Under the HIPAA Military Command Exception, a covered entity may disclose the PHI of service members for authorized activities to appropriate military command authorities. This exception does not require covered entities to disclose PHI to commanders, it only permits the disclosure.

Discover More Details
Under what circ*mstances does HIPAA not apply? ›

HIPAA does not apply to healthcare services and facilities that do not conduct covered transactions. Standard disclosure rules do not apply to substance use disorder patient records. State laws can also override HIPAA on the non-disclosure of psychotherapy notes.

Find Out More
What are the exceptions to the minimum necessary standard HIPAA? ›

Are There Exceptions to the HIPAA Minimum Necessary Standard? The minimum necessary standard does not apply to the following: Disclosures to or requests by a health care provider for treatment purposes.
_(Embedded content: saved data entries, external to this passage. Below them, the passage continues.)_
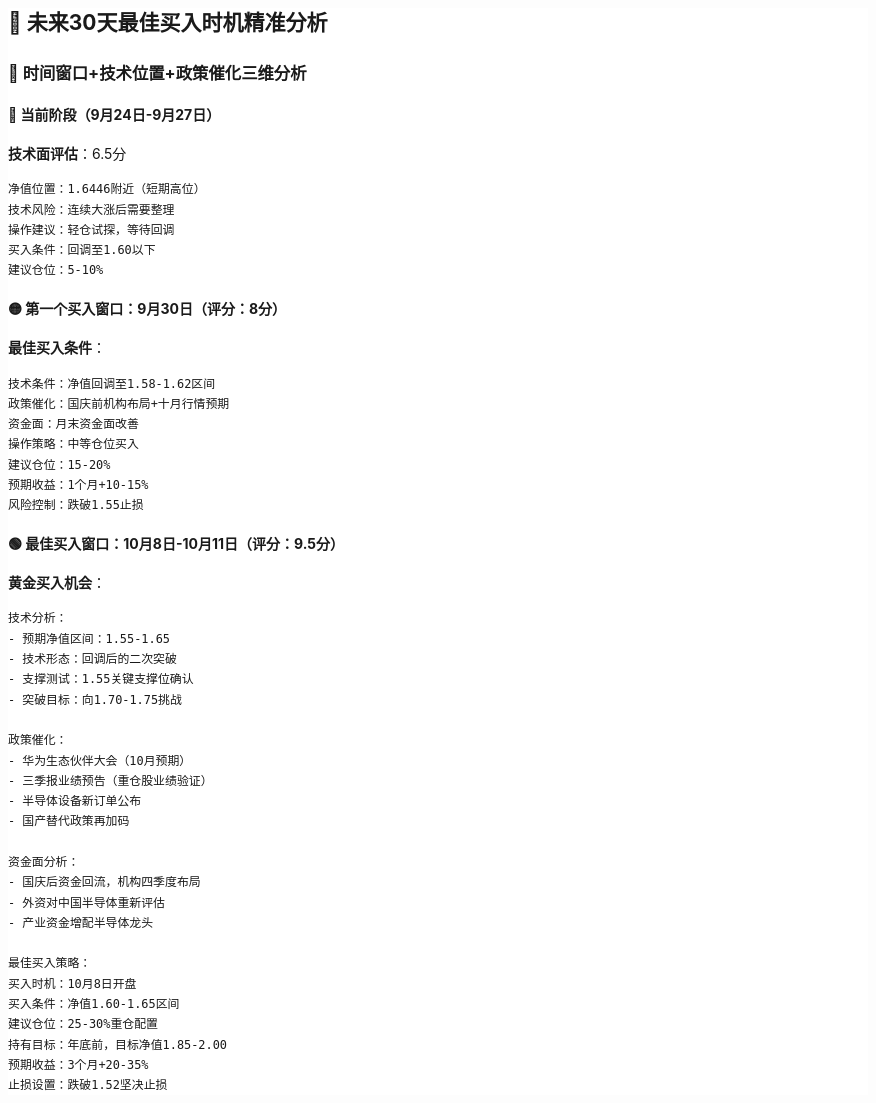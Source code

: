 
## 🎯 未来30天最佳买入时机精准分析

### 📅 **时间窗口+技术位置+政策催化三维分析**

#### **🔴 当前阶段（9月24日-9月27日）**
**技术面评估**：6.5分
```
净值位置：1.6446附近（短期高位）
技术风险：连续大涨后需要整理
操作建议：轻仓试探，等待回调
买入条件：回调至1.60以下
建议仓位：5-10%
```

#### **🟡 第一个买入窗口：9月30日（评分：8分）**
**最佳买入条件**：
```
技术条件：净值回调至1.58-1.62区间
政策催化：国庆前机构布局+十月行情预期
资金面：月末资金面改善
操作策略：中等仓位买入
建议仓位：15-20%
预期收益：1个月+10-15%
风险控制：跌破1.55止损
```

#### **🟢 最佳买入窗口：10月8日-10月11日（评分：9.5分）**
**黄金买入机会**：
```
技术分析：
- 预期净值区间：1.55-1.65
- 技术形态：回调后的二次突破
- 支撑测试：1.55关键支撑位确认
- 突破目标：向1.70-1.75挑战

政策催化：
- 华为生态伙伴大会（10月预期）
- 三季报业绩预告（重仓股业绩验证）
- 半导体设备新订单公布
- 国产替代政策再加码

资金面分析：
- 国庆后资金回流，机构四季度布局
- 外资对中国半导体重新评估
- 产业资金增配半导体龙头

最佳买入策略：
买入时机：10月8日开盘
买入条件：净值1.60-1.65区间
建议仓位：25-30%重仓配置
持有目标：年底前，目标净值1.85-2.00
预期收益：3个月+20-35%
止损设置：跌破1.52坚决止损
```
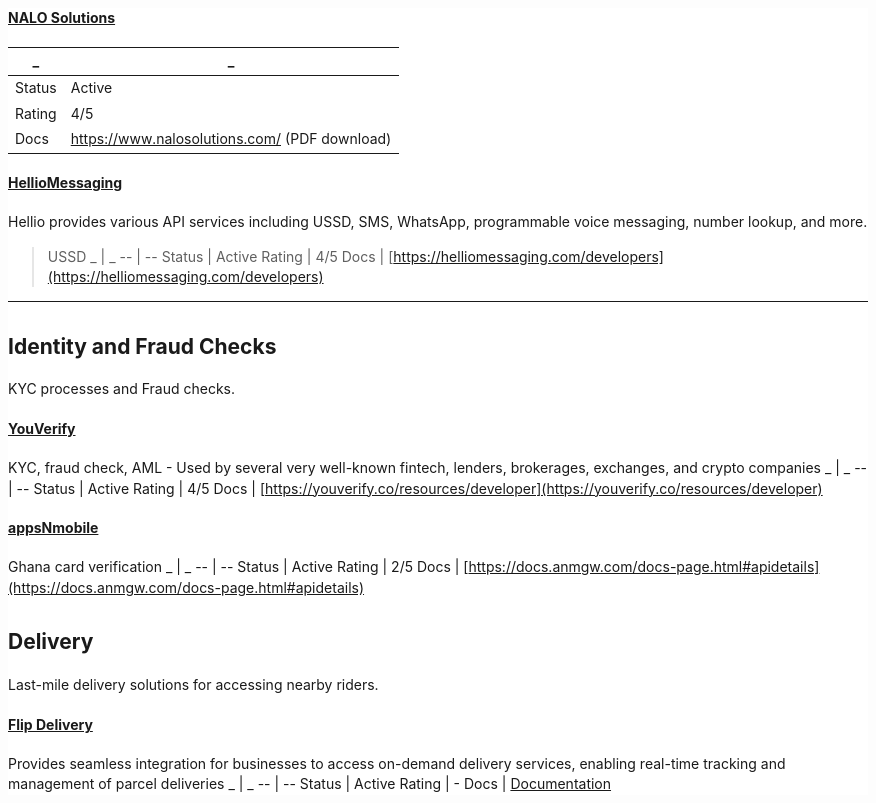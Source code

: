 #### [NALO Solutions](https://www.nalosolutions.com/)
_ | _ 
-- | --
Status | Active
Rating | 4/5
Docs | https://www.nalosolutions.com/ (PDF download)

#### [HellioMessaging](https://helliomessaging.com)
Hellio provides various API services including USSD, SMS, WhatsApp, programmable voice messaging, number lookup, and more.
> USSD
_ | _ 
-- | --
Status | Active
Rating | 4/5
Docs | [https://helliomessaging.com/developers](https://helliomessaging.com/developers)


--- 

## Identity and Fraud Checks
 KYC processes and Fraud checks.

#### [YouVerify]([https://appsnmobilesolutions.com/](https://youverify.co/))
KYC, fraud check, AML - Used by several very well-known fintech, lenders, brokerages, exchanges, and crypto companies
_ | _ 
-- | --
Status | Active
Rating | 4/5
Docs | [https://youverify.co/resources/developer](https://youverify.co/resources/developer)
 
 #### [appsNmobile](https://appsnmobilesolutions.com/)
Ghana card verification 
_ | _ 
-- | --
Status | Active
Rating | 2/5
Docs | [https://docs.anmgw.com/docs-page.html#apidetails](https://docs.anmgw.com/docs-page.html#apidetails)

## Delivery
 Last-mile delivery solutions for accessing nearby riders.

#### [Flip Delivery](https://flip.delivery)
Provides seamless integration for businesses to access on-demand delivery services, enabling real-time tracking and management of parcel deliveries
_ | _ 
-- | --
Status | Active
Rating | -
Docs | [Documentation](https://documenter.getpostman.com/view/9533459/2s9YRGw8ck)

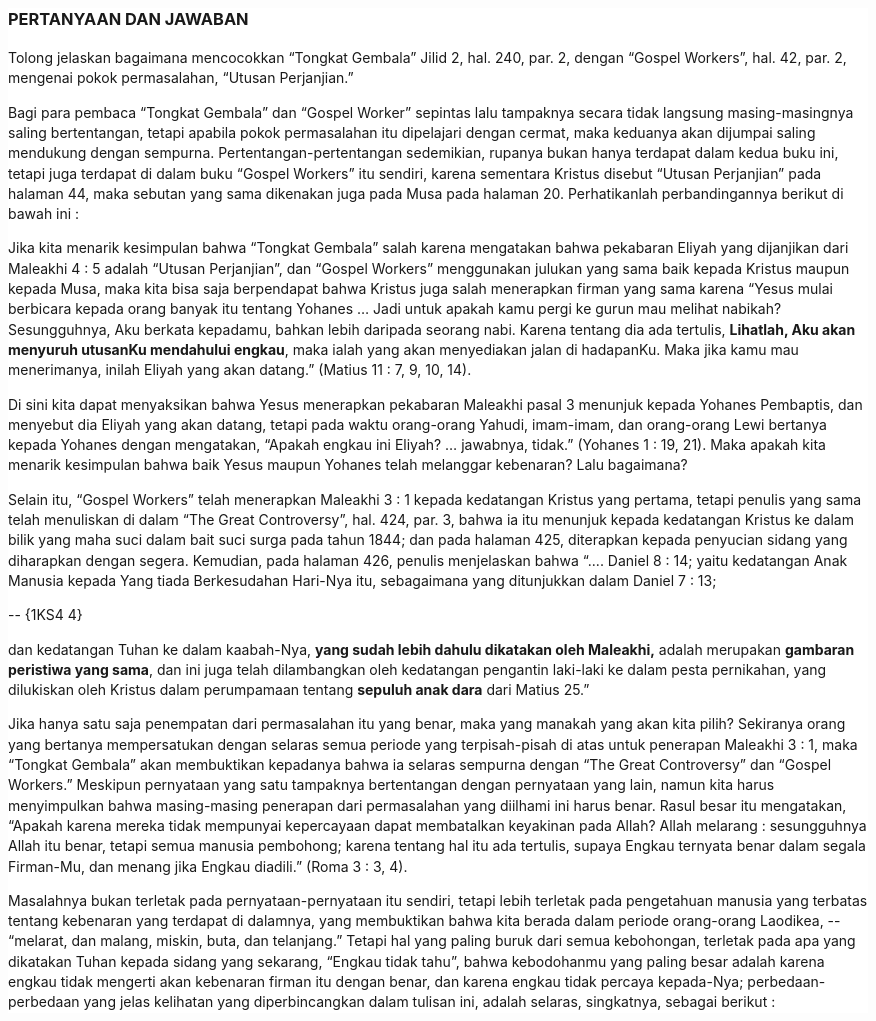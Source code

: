 ### PERTANYAAN DAN JAWABAN 

Tolong jelaskan bagaimana mencocokkan “Tongkat Gembala” Jilid 2, hal. 240, par. 2, dengan “Gospel Workers”, hal. 42, par. 2, mengenai pokok permasalahan, “Utusan Perjanjian.”

Bagi para pembaca “Tongkat Gembala” dan “Gospel Worker” sepintas lalu tampaknya secara tidak langsung masing-masingnya saling bertentangan, tetapi apabila pokok permasalahan itu dipelajari dengan cermat, maka keduanya akan dijumpai saling mendukung dengan sempurna. Pertentangan-pertentangan sedemikian, rupanya bukan hanya terdapat dalam kedua buku ini, tetapi juga terdapat di dalam buku “Gospel Workers” itu sendiri, karena sementara Kristus disebut “Utusan Perjanjian” pada halaman 44, maka sebutan yang sama dikenakan juga pada Musa pada halaman 20. Perhatikanlah perbandingannya berikut di bawah ini :

Jika kita menarik kesimpulan bahwa “Tongkat Gembala” salah karena mengatakan bahwa pekabaran Eliyah yang dijanjikan dari Maleakhi 4 : 5 adalah “Utusan Perjanjian”, dan “Gospel Workers” menggunakan julukan yang sama baik kepada Kristus maupun kepada Musa, maka kita bisa saja berpendapat bahwa Kristus juga salah menerapkan firman yang sama karena “Yesus mulai berbicara kepada orang banyak itu tentang Yohanes … Jadi untuk apakah kamu pergi ke gurun mau melihat nabikah? Sesungguhnya, Aku berkata kepadamu, bahkan lebih daripada seorang nabi. Karena tentang dia ada tertulis, **Lihatlah, Aku akan menyuruh utusanKu mendahului engkau**, maka ialah yang akan menyediakan jalan di hadapanKu. Maka jika kamu mau menerimanya, inilah Eliyah yang akan datang.” (Matius 11 : 7, 9, 10, 14).

Di sini kita dapat menyaksikan bahwa Yesus menerapkan pekabaran Maleakhi pasal 3 menunjuk kepada Yohanes Pembaptis, dan menyebut dia Eliyah yang akan datang, tetapi pada waktu orang-orang Yahudi, imam-imam, dan orang-orang Lewi bertanya kepada Yohanes dengan mengatakan, “Apakah engkau ini Eliyah? … jawabnya, tidak.” (Yohanes 1 : 19, 21). Maka apakah kita menarik kesimpulan bahwa baik Yesus maupun Yohanes telah melanggar kebenaran? Lalu bagaimana?

Selain itu, “Gospel Workers” telah menerapkan Maleakhi 3 : 1 kepada kedatangan Kristus yang pertama, tetapi penulis yang sama telah menuliskan di dalam “The Great Controversy”, hal. 424, par. 3, bahwa ia itu menunjuk kepada kedatangan Kristus ke dalam bilik yang maha suci dalam bait suci surga pada tahun 1844; dan pada halaman 425, diterapkan kepada penyucian sidang yang diharapkan dengan segera. Kemudian, pada halaman 426, penulis menjelaskan bahwa “.... Daniel 8 : 14; yaitu kedatangan Anak Manusia kepada Yang tiada Berkesudahan Hari-Nya itu, sebagaimana yang ditunjukkan dalam Daniel 7 : 13;

 -- {1KS4 4}   
  
  dan kedatangan Tuhan ke dalam kaabah-Nya, **yang sudah lebih dahulu dikatakan oleh Maleakhi,** adalah merupakan **gambaran peristiwa yang sama**, dan ini juga telah dilambangkan oleh kedatangan pengantin laki-laki ke dalam pesta pernikahan, yang dilukiskan oleh Kristus dalam perumpamaan tentang **sepuluh anak dara** dari Matius 25.”

Jika hanya satu saja penempatan dari permasalahan itu yang benar, maka yang manakah yang akan kita pilih? Sekiranya orang yang bertanya mempersatukan dengan selaras semua periode yang terpisah-pisah di atas untuk penerapan Maleakhi 3 : 1, maka “Tongkat Gembala” akan membuktikan kepadanya bahwa ia selaras sempurna dengan “The Great Controversy” dan “Gospel Workers.” Meskipun pernyataan yang satu tampaknya bertentangan dengan pernyataan yang lain, namun kita harus menyimpulkan bahwa masing-masing penerapan dari permasalahan yang diilhami ini harus benar. Rasul besar itu mengatakan, “Apakah karena mereka tidak mempunyai kepercayaan dapat membatalkan keyakinan pada Allah? Allah melarang : sesungguhnya Allah itu benar, tetapi semua manusia pembohong; karena tentang hal itu ada tertulis, supaya Engkau ternyata benar dalam segala Firman-Mu, dan menang jika Engkau diadili.” (Roma 3 : 3, 4).

Masalahnya bukan terletak pada pernyataan-pernyataan itu sendiri, tetapi lebih terletak pada pengetahuan manusia yang terbatas tentang kebenaran yang terdapat di dalamnya, yang membuktikan bahwa kita berada dalam periode orang-orang Laodikea, -- “melarat, dan malang, miskin, buta, dan telanjang.” Tetapi hal yang paling buruk dari semua kebohongan, terletak pada apa yang dikatakan Tuhan kepada sidang yang sekarang, “Engkau tidak tahu”, bahwa kebodohanmu yang paling besar adalah karena engkau tidak mengerti akan kebenaran firman itu dengan benar, dan karena engkau tidak percaya kepada-Nya; perbedaan-perbedaan yang jelas kelihatan yang diperbincangkan dalam tulisan ini, adalah selaras, singkatnya, sebagai berikut :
Disclosures to the individual who is the subject of the information.

Continue Reading
What is the exception to HIPAA public safety? ›

As a physician, you may — when consistent with applicable law and standards of ethical conduct — use or disclose PHI if you believe in good faith that the use or disclosure is necessary to prevent or lessen a serious and imminent threat to the health and safety of a person or the public.

Continue Reading
Top Articles
A Broad Range of Crime Data
How to mute accounts on X and what happens after muting
Zanor column: Former Killingly star Jax still raking, and must-see college football games
Verification of Identity & Protection of Student Privacy
Dog Gone Resort
Verity Or Falsity Of A Proposition Crossword Clue
Erin Burnett Without Makeup
Opening Hours, Price and Opinions
Sarah Dreyer Obituary
Papa's Games | Play Online for Free | NuMuKi
Verizon Internet Senior Discount Seniorstab
Krunker mod menu download
Latest Posts
How to Record Charitable Contributions in QuickBooks®
Which place receives the highest rainfall in the world?
Article information

Author: Nathanael Baumbach

Last Updated:

Views: 5833

Rating: 4.4 / 5 (75 voted)

Reviews: 90% of readers found this page helpful

Author information

Name: Nathanael Baumbach

Birthday: 1998-12-02

Address: Apt. 829 751 Glover View, West Orlando, IN 22436

Phone: +901025288581

Job: Internal IT Coordinator

Hobby: Gunsmithing, Motor sports, Flying, Skiing, Hooping, Lego building, Ice skating

Introduction: My name is Nathanael Baumbach, I am a fantastic, nice, victorious, brave, healthy, cute, glorious person who loves writing and wants to share my knowledge and understanding with you.